Oramas no sólo aprendió sobre la expansión del arte en las calles, sino que perfeccionó sus técnicas: la laca, la brocha de aire, la espátula, el uso de pinturas industriales y la conformación de los colores. El esplendor mexicano estaba a la orden del día, con sus borracheras y fiestas desmesuradas, con sus mariachis y tequilas bien cargados, con el arte como único medio de subsistencia y rasero de la perfección. “El arte da la medida de la grandeza de un país”, dice el maestro, compungido, al pensar lo pequeño que es el movimiento de su país.
No todo fue color de rosa. Por estar metido de manera fervorosa en la política, fue devuelto a Colombia. Pese a ser un innovador, Oramas llega a su país natal con las puertas cerradas. “Hay un antes y un después de Marta Traba – confiesa -, ella se aprovechó del vacío intelectual que había en Colombia. En la crítica de arte hizo y deshizo. Se atrevió a decir: ‘Oramas es un caso específico de cómo no se debe pintar’. Porque yo venía con los realismos socialistas y a ella le interesaban otras cosas. Ella promovió a Botero, sí, pero nos jodió a muchos cuando el movimiento pictórico andaba muy mal”.
El persistente
El maestro no se rindió.
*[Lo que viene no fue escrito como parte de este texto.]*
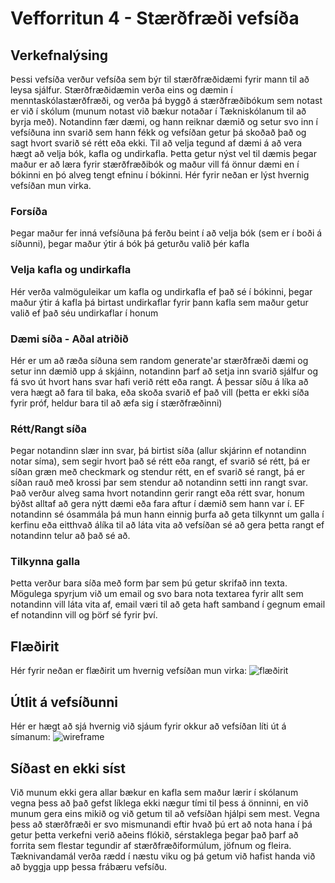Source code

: # Vefforritun 4 - Stærðfræði vefsíða

## Verkefnalýsing
Þessi vefsíða verður vefsíða sem býr til stærðfræðidæmi fyrir mann til að leysa sjálfur.
Stærðfræðidæmin verða eins og dæmin í menntaskólastærðfræði, og verða þá byggð á stærðfræðibókum sem notast er við í skólum (munum notast við bækur notaðar í Tækniskólanum til að byrja með). Notandinn fær dæmi, og hann reiknar dæmið og setur svo inn í vefsíðuna inn svarið sem hann fékk og vefsíðan getur þá skoðað það og sagt hvort svarið sé rétt eða ekki. Til að velja tegund af dæmi á að vera hægt að velja bók, kafla og undirkafla. Þetta getur nýst vel til dæmis þegar maður er að læra fyrir stærðfræðibók og maður vill fá önnur dæmi en í bókinni en þó alveg tengt efninu í bókinni. Hér fyrir neðan er lýst hvernig vefsíðan mun virka.


### Forsíða
Þegar maður fer inná vefsíðuna þá ferðu beint í að velja bók (sem er í boði á síðunni), þegar maður ýtir á bók þá geturðu valið þér kafla

### Velja kafla og undirkafla
Hér verða valmöguleikar um kafla og undirkafla ef það sé í bókinni, þegar maður ýtir á kafla þá birtast undirkaflar fyrir þann kafla sem maður getur valið ef það séu undirkaflar í honum

### Dæmi síða - Aðal atriðið
Hér er um að ræða síðuna sem random generate'ar stærðfræði dæmi og setur inn dæmið upp á skjáinn, notandinn þarf að setja inn svarið sjálfur og fá svo út hvort hans svar hafi verið rétt eða rangt. Á þessar síðu á líka að vera hægt að fara til baka, eða skoða svarið ef það vill (þetta er ekki síða fyrir próf, heldur bara til að æfa sig í stærðfræðinni)

### Rétt/Rangt síða
Þegar notandinn slær inn svar, þá birtist síða (allur skjárinn ef notandinn notar síma), sem segir hvort það sé rétt eða rangt, ef svarið sé rétt, þá er síðan græn með checkmark og stendur rétt, en ef svarið sé rangt, þá er síðan rauð með krossi þar sem stendur að notandinn setti inn rangt svar. Það verður alveg sama hvort notandinn gerir rangt eða rétt svar, honum býðst alltaf að gera nýtt dæmi eða fara aftur í dæmið sem hann var í. EF notandinn sé ósammála þá mun hann einnig þurfa að geta tilkynnt um galla í kerfinu eða eitthvað álíka til að láta vita að vefsíðan sé að gera þetta rangt ef notandinn telur að það sé að.

### Tilkynna galla
Þetta verður bara síða með form þar sem þú getur skrifað inn texta. Mögulega spyrjum við um email og svo bara nota textarea fyrir allt sem notandinn vill láta vita af, email væri til að geta haft samband í gegnum email ef notandinn vill og þörf sé fyrir því.

## Flæðirit
Hér fyrir neðan er flæðirit um hvernig vefsíðan mun virka:
![flæðirit](https://media.discordapp.net/attachments/626442010060128257/753247507127074916/unknown.png)

## Útlit á vefsíðunni
Hér er hægt að sjá hvernig við sjáum fyrir okkur að vefsíðan líti út á símanum:
![wireframe](https://media.discordapp.net/attachments/626442010060128257/753985057097777342/unknown.png?width=700&height=934)

## Síðast en ekki síst
Við munum ekki gera allar bækur en kafla sem maður lærir í skólanum vegna þess að það gefst líklega ekki nægur tími til þess á önninni, en við munum gera eins mikið og við getum til að vefsíðan hjálpi sem mest. Vegna þess að stærðfræði er svo mismunandi eftir hvað þú ert að nota hana í þá getur þetta verkefni verið aðeins flókið, sérstaklega þegar það þarf að forrita sem flestar tegundir af stærðfræðiformúlum, jöfnum og fleira. Tæknivandamál verða rædd í næstu viku og þá getum við hafist handa við að byggja upp þessa frábæru vefsíðu.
Dedicó todos sus esfuerzos para sacar adelante la escuela, taller y galería Arte Público. La gente que caminaba en peregrinación hacia Monserrate pasaba por el barrio Germania y se entretenía viendo los cuadros de los pintores a los que allí se les daba despliegue. “Ahí funcionaron cursos, tertulias de poesía, cineclubes, borracheras, etcétera”, dice el maestro con una sonrisa de complicidad en su rostro.Oramas entrega hoy una obra de gran calidad. La curaduría, a cargo de Lucas Ospina, supo identificar al hombre político y al artista, dejando en las paredes una serie de caricaturas que el maestro hizo en los periódicos Vanguardia del Pueblo, Diario Popular y Voz, por allá en los años 70, dejando ver ese ser mordaz, “bien mierda y bien venenoso” que sirvió a una causa política. En el centro están las pinturas, ostentando diferentes estilos y miradas.
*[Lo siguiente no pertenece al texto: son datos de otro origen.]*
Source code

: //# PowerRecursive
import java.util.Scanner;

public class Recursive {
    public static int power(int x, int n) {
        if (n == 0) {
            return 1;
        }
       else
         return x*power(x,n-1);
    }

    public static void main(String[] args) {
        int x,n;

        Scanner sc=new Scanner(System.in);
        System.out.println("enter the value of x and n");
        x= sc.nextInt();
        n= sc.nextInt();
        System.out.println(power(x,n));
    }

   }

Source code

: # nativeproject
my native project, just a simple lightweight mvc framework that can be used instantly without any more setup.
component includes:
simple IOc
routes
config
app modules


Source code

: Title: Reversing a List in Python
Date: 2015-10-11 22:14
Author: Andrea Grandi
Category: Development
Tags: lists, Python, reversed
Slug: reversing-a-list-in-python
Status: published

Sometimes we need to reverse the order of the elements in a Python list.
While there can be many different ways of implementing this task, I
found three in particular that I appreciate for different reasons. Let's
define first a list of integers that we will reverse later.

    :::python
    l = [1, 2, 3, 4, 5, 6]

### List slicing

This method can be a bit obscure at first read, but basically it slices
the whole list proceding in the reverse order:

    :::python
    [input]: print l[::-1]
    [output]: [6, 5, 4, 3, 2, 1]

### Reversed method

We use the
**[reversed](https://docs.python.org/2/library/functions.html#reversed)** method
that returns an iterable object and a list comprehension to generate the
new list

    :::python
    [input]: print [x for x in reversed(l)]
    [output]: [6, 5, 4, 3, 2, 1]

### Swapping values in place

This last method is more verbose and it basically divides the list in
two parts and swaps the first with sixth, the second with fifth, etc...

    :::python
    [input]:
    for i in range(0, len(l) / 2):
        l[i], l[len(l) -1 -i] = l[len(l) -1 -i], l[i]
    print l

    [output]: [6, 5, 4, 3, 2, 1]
Fernando Oramas sigue siendo un hombre firme y de buen humor. Sigue sosteniendo que Jorge Eliécer Gaitán era un “un fascista, populista, demagogo, egocéntrico, anticomunista y recursivo. Un hombre leído que hablaba como un tipo del lumpen. Impostaba el lenguaje para llegarle a la masa. Era truquero, el vergajo”. Sigue siendo un buena vida, que repite constantemente la frase: “he fumado 40 años marihuana, todos los días, y todavía no me he enviciado”.
El mayor aporte que, según él, le ha hecho al arte colombiano es la introducción de las nuevas técnicas, así como el retrato de la gente del común y el hecho de ser un precursor del arte público. Más allá de querer dejar un legado, el maestro se refugia en su taller a pintar, a “perecear”, y, sobre todo, a oír a sus dos hijos tocando música.
El corazón de su arte está expuesto. Sus pinturas, su vida, su pulso propio, están ahí, expresando esos 85 años de estar en rebelión perpetua.
Información:
Horario: 12:00 a 6:00 p.m.
Ubicación: carrera 5 # 32 – 95 barrio La Macarena.